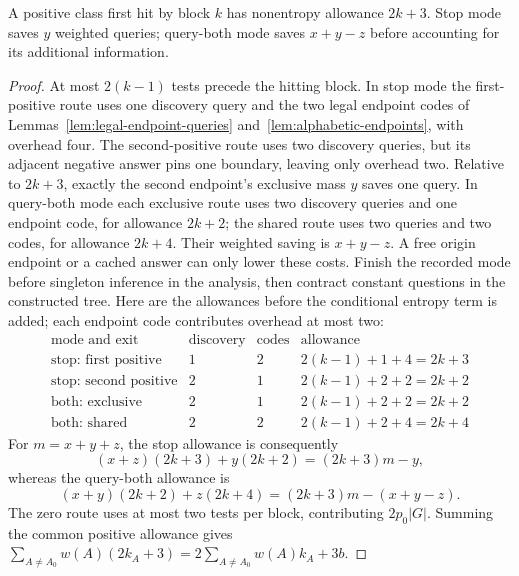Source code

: \begin{claim}
\label{clm:expected-mode-costs}
A positive class first hit by block $k$ has nonentropy allowance
$2k+3$. Stop mode saves $y$ weighted queries; query-both mode saves
$x+y-z$ before accounting for its additional information.
\end{claim}
\begin{proof}
At most $2(k-1)$ tests precede the hitting block. In stop mode the
first-positive route uses one discovery query and the two legal
endpoint codes of Lemmas~\ref{lem:legal-endpoint-queries}
and~\ref{lem:alphabetic-endpoints},
with overhead four. The second-positive route uses two discovery
queries, but its adjacent negative answer pins one boundary, leaving
only overhead two. Relative to $2k+3$, exactly the second endpoint's
exclusive mass $y$ saves one query. In query-both mode each exclusive
route uses two discovery queries and one endpoint code, for allowance
$2k+2$; the shared route uses two queries and two codes, for allowance
$2k+4$. Their weighted saving is $x+y-z$. A free origin endpoint or a
cached answer can only lower these costs. Finish the recorded mode
before singleton inference in the analysis, then contract constant
questions in the constructed tree.
Here are the allowances before the conditional entropy term is
added; each endpoint code contributes overhead at most two:
\[
 \begin{array}{c|c|c|c}
  \text{mode and exit}&\text{discovery}&
       \text{codes}&\text{allowance}\\\hline
  \text{stop: first positive}&1&2&2(k-1)+1+4=2k+3\\
  \text{stop: second positive}&2&1&2(k-1)+2+2=2k+2\\
  \text{both: exclusive}&2&1&2(k-1)+2+2=2k+2\\
  \text{both: shared}&2&2&2(k-1)+2+4=2k+4
 \end{array}
\]
For $m=x+y+z$, the stop allowance is consequently
\[
 (x+z)(2k+3)+y(2k+2)=(2k+3)m-y,
\]
whereas the query-both allowance is
\[
 (x+y)(2k+2)+z(2k+4)
       =(2k+3)m-(x+y-z).
\]
The zero route uses at most two tests per block, contributing
$2p_0|G|$. Summing the common positive allowance gives
$\sum_{A\ne A_0}w(A)(2k_A+3)=2\sum_{A\ne A_0}w(A)k_A+3b$.
\end{proof}

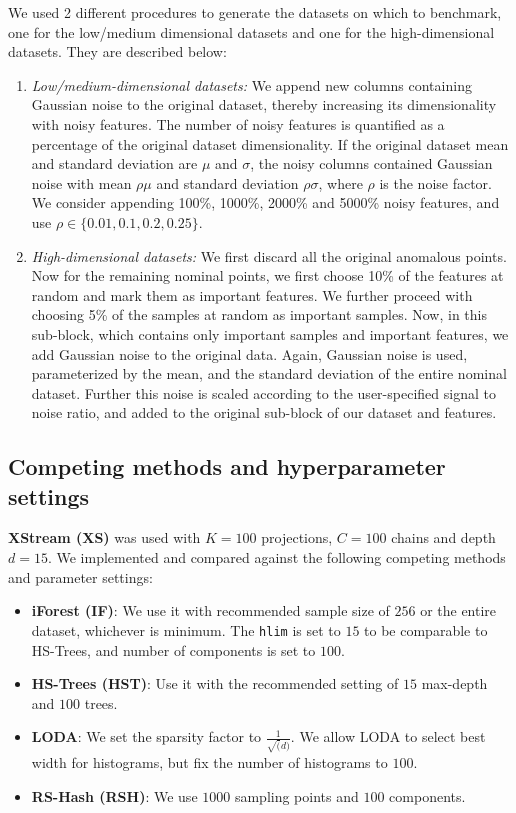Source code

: We used 2 different procedures to generate the datasets on which to benchmark, one for the low/medium dimensional datasets and one for the high-dimensional datasets. They are described below:
\begin{enumerate}
	\item \textit{Low/medium-dimensional datasets:} We append new columns containing Gaussian noise to the original dataset, thereby increasing its dimensionality with noisy features. The number of noisy features is quantified as a percentage of the original dataset dimensionality. If the original dataset mean and standard deviation are $\mu$ and $\sigma$, the noisy columns contained Gaussian noise with mean $\rho\mu$ and standard deviation $\rho\sigma$, where $\rho$ is the noise factor. We consider appending 100\%, 1000\%, 2000\% and 5000\% noisy features, and use $\rho \in \{0.01, 0.1, 0.2, 0.25\}$.

	\item \textit{High-dimensional datasets:} We first discard all the original anomalous points. Now for the remaining nominal points, we first choose 10\% of the features at random and mark them as important features. We further proceed with choosing 5\% of the samples at random as important samples. Now, in this sub-block, which contains only important samples and important features, we add Gaussian noise to the original data. Again, Gaussian noise is used, parameterized by the mean, and the standard deviation of the entire nominal dataset. Further this noise is scaled according to the user-specified signal to noise ratio, and added to the original sub-block of our dataset and features.
\end{enumerate}

\pagebreak

\subsection{Competing methods and hyperparameter settings}

\textbf{XStream (XS)} was used with $K=100$ projections, $C=100$ chains and depth $d=15$. We implemented and compared against the following competing methods and parameter settings:

\begin{itemize}
	\item \textbf{iForest (IF)}: We use it with recommended sample size of $256$ or the entire dataset, whichever is minimum. The \texttt{hlim} is set to $15$ to be comparable to HS-Trees, and number of components is set to $100$.

	\item \textbf{HS-Trees (HST)}:  Use it with the recommended setting of $15$ max-depth and $100$ trees.

	\item \textbf{LODA}: We set the sparsity factor to $\frac{1}{\sqrt(d)}$. We allow LODA to select best width for histograms, but fix the number of histograms to $100$.

	\item \textbf{RS-Hash (RSH)}: We use $1000$ sampling points and $100$ components.
\end{itemize}

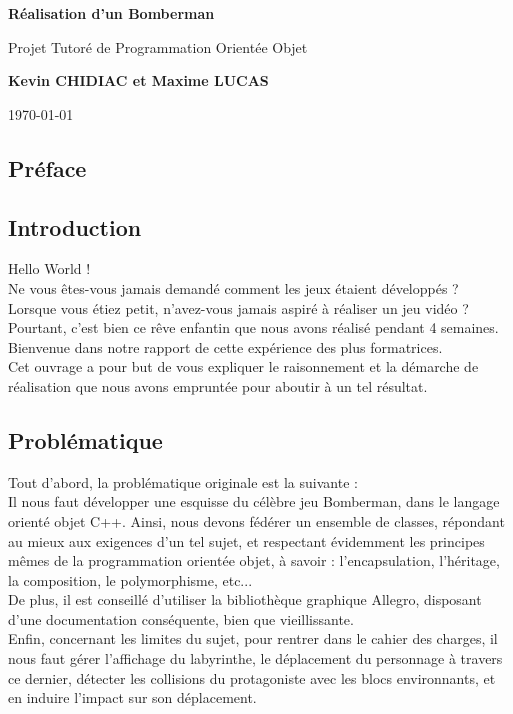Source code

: \documentclass[a4paper]{report}
\begin{document}
\begin{titlepage}
	\begin{center}
		\vspace*{10cm}
	
		\textbf{\Huge Réalisation d'un Bomberman}
		
		\vspace{0.5cm}
		\LARGE{Projet Tutoré de Programmation Orientée Objet}
		
		\vspace{1.5cm}
		\textbf{Kevin CHIDIAC et Maxime LUCAS}
		
		\vfill
		
		\today	
	\end{center}
\end{titlepage}

\tableofcontents

\newpage


\begin{center}
\section{Préface}
\end{center}

\subsection{Introduction}
Hello World !\\
Ne vous êtes-vous jamais demandé comment les jeux étaient développés ?\\
Lorsque vous étiez petit, n’avez-vous jamais aspiré à réaliser un jeu vidéo ?\\
Pourtant, c’est bien ce rêve enfantin que nous avons réalisé pendant 4 semaines.\\
Bienvenue dans notre rapport de cette expérience des plus formatrices.\\
Cet ouvrage a pour but de vous expliquer le raisonnement et la démarche de réalisation que nous avons empruntée pour aboutir à un tel résultat.

\subsection{Problématique}
Tout d’abord, la problématique originale est la suivante :\\
Il nous faut développer une esquisse du célèbre jeu Bomberman, dans le langage orienté
objet C++. Ainsi, nous devons fédérer un ensemble de classes, répondant au mieux aux
exigences d’un tel sujet, et respectant évidemment les principes mêmes de la programmation orientée objet, à savoir : l’encapsulation, l’héritage, la composition, le
polymorphisme, etc...\\
De plus, il est conseillé d’utiliser la bibliothèque graphique Allegro, disposant d’une
documentation conséquente, bien que vieillissante.\\
Enfin, concernant les limites du sujet, pour rentrer dans le cahier des charges, il nous
faut gérer l’affichage du labyrinthe, le déplacement du personnage à travers ce dernier,
détecter les collisions du protagoniste avec les blocs environnants, et en induire l’impact sur son déplacement.\\
\end{document}
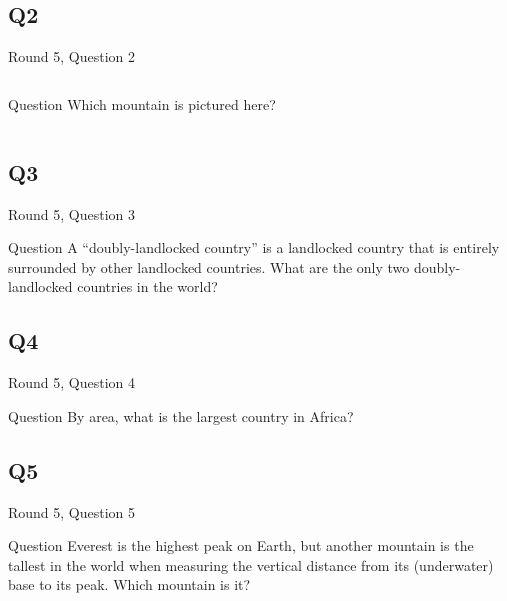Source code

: \documentclass[11pt]{beamer}
\begin{document}
\subsection*{Q2}
\begin{frame}[t]{Round 5, Question 2}
\begin{columns}[T,totalwidth=\linewidth]
\begin{column}{0.32\linewidth}
\begin{block}{Question}
Which mountain is pictured here?
\end{block}
\end{column}
\begin{column}{0.65\linewidth}
\begin{center}
\texttt{[image: \{Images/materhorn]}.jpg}
\end{center}
\end{column}
\end{columns}
\end{frame}
\subsection*{Q3}
\begin{frame}[t]{Round 5, Question 3}
\begin{block}{Question}
A ``doubly-landlocked country'' is a landlocked country that is entirely surrounded by other landlocked countries. What are the only two doubly-landlocked countries in the world?
\end{block}
\end{frame}
\subsection*{Q4}
\begin{frame}[t]{Round 5, Question 4}
\begin{block}{Question}
By area, what is the largest country in Africa?
\end{block}
\end{frame}
\subsection*{Q5}
\begin{frame}[t]{Round 5, Question 5}
\begin{block}{Question}
Everest is the highest peak on Earth, but another mountain is the tallest in the world when measuring the vertical distance from its (underwater) base to its peak. Which mountain is it?
\end{block}
\end{frame}
\end{document}
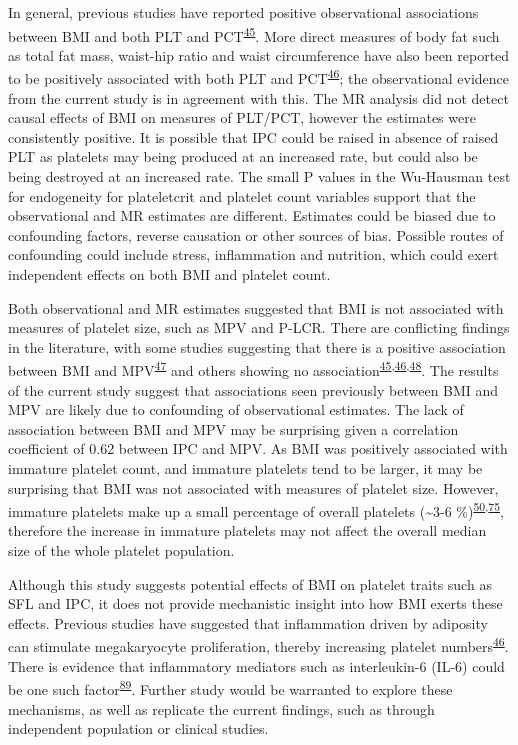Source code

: \documentclass[11pt,twoside]{bristolthesis}
\begin{document}
In general, previous studies have reported positive observational associations between BMI and both PLT and PCT\textsuperscript{\protect\hyperlink{ref-Furuncuoglu2016}{45}}. More direct measures of body fat such as total fat mass, waist-hip ratio and waist circumference have also been reported to be positively associated with both PLT and PCT\textsuperscript{\protect\hyperlink{ref-Han2018a}{46}}; the observational evidence from the current study is in agreement with this. The MR analysis did not detect causal effects of BMI on measures of PLT/PCT, however the estimates were consistently positive. It is possible that IPC could be raised in absence of raised PLT as platelets may being produced at an increased rate, but could also be being destroyed at an increased rate. The small P values in the Wu-Hausman test for endogeneity for plateletcrit and platelet count variables support that the observational and MR estimates are different. Estimates could be biased due to confounding factors, reverse causation or other sources of bias. Possible routes of confounding could include stress, inflammation and nutrition, which could exert independent effects on both BMI and platelet count.

Both observational and MR estimates suggested that BMI is not associated with measures of platelet size, such as MPV and P-LCR. There are conflicting findings in the literature, with some studies suggesting that there is a positive association between BMI and MPV\textsuperscript{\protect\hyperlink{ref-Coban2005}{47}} and others showing no association\textsuperscript{\protect\hyperlink{ref-Furuncuoglu2016}{45},\protect\hyperlink{ref-Han2018a}{46},\protect\hyperlink{ref-Heffron2018}{48}}. The results of the current study suggest that associations seen previously between BMI and MPV are likely due to confounding of observational estimates. The lack of association between BMI and MPV may be surprising given a correlation coefficient of 0.62 between IPC and MPV. As BMI was positively associated with immature platelet count, and immature platelets tend to be larger, it may be surprising that BMI was not associated with measures of platelet size. However, immature platelets make up a small percentage of overall platelets (\textasciitilde3-6 \%)\textsuperscript{\protect\hyperlink{ref-Ibrahim2014}{50},\protect\hyperlink{ref-Bernlochner2015a}{75}}, therefore the increase in immature platelets may not affect the overall median size of the whole platelet population.

Although this study suggests potential effects of BMI on platelet traits such as SFL and IPC, it does not provide mechanistic insight into how BMI exerts these effects. Previous studies have suggested that inflammation driven by adiposity can stimulate megakaryocyte proliferation, thereby increasing platelet numbers\textsuperscript{\protect\hyperlink{ref-Han2018a}{46}}. There is evidence that inflammatory mediators such as interleukin-6 (IL-6) could be one such factor\textsuperscript{\protect\hyperlink{ref-Kaser2001}{89}}. Further study would be warranted to explore these mechanisms, as well as replicate the current findings, such as through independent population or clinical studies.
\end{document}
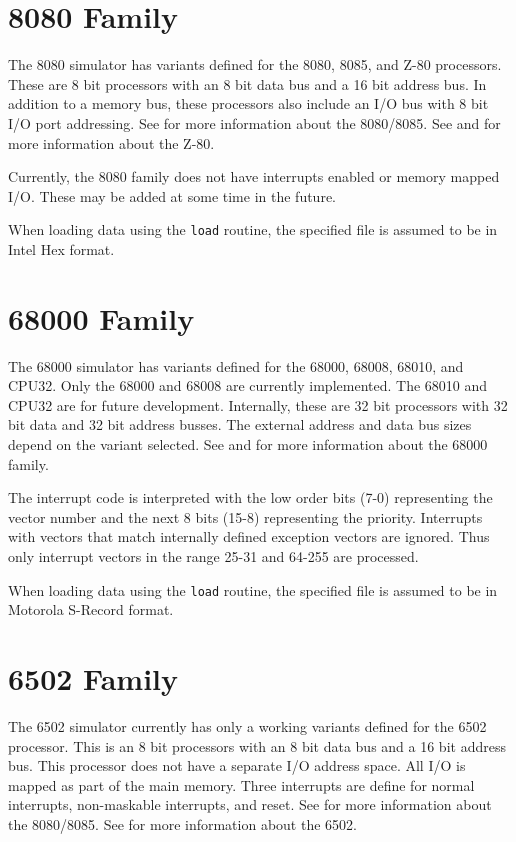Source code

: \documentclass[10pt, openany]{book}
\newcommand{\function}[1]{\texttt{#1}}
\begin{document}
\section{8080 Family}
The 8080 simulator has variants defined for the 8080, 8085, and Z-80 processors.  These are 8 bit processors with an 8 bit data bus and a 16 bit address bus.  In addition to a memory bus, these processors also include an I/O bus with 8 bit I/O port addressing.  See \cite{i8080} for more information about the 8080/8085.  See \cite{z80} and \cite{z80undoc} for more information about the Z-80.

Currently, the 8080 family does not have interrupts enabled or memory mapped I/O.  These may be added at some time in the future.

When loading data using the \function{load} routine, the specified file is assumed to be in Intel Hex format.

\section{68000 Family}
The 68000 simulator has variants defined for the 68000, 68008, 68010, and CPU32.  Only the 68000 and 68008 are currently implemented.  The 68010 and CPU32 are for future development.  Internally, these are 32 bit processors with 32 bit data and 32 bit address busses.  The external address and data bus sizes depend on the variant selected.  See \cite{m68000a} and \cite{m68000b} for more information about the 68000 family.

The interrupt code is interpreted with the low order bits (7-0) representing the vector number and the next 8 bits (15-8) representing the priority.  Interrupts with vectors that match internally defined exception vectors are ignored.  Thus only interrupt vectors in the range 25-31 and 64-255 are processed.

When loading data using the \function{load} routine, the specified file is assumed to be in Motorola S-Record format.

\section{6502 Family}
The 6502 simulator currently has only a working variants defined for the 6502 processor.  This is an 8 bit processors with an 8 bit data bus and a 16 bit address bus.  This processor does not have a separate I/O address space.  All I/O is mapped as part of the main memory.  Three interrupts are define for normal interrupts, non-maskable interrupts, and reset.  See \cite{i8080} for more information about the 8080/8085.  See \cite{msc6502} for more information about the 6502.
\end{document}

• TRY IT:
List all lines above in which the string "query" appears.

• FINAL ANSWER:
$2k+3$. Stop mode saves $y$ weighted queries; query-both mode saves
first-positive route uses one discovery query and the two legal
exclusive mass $y$ saves one query. In query-both mode each exclusive
whereas the query-both allowance is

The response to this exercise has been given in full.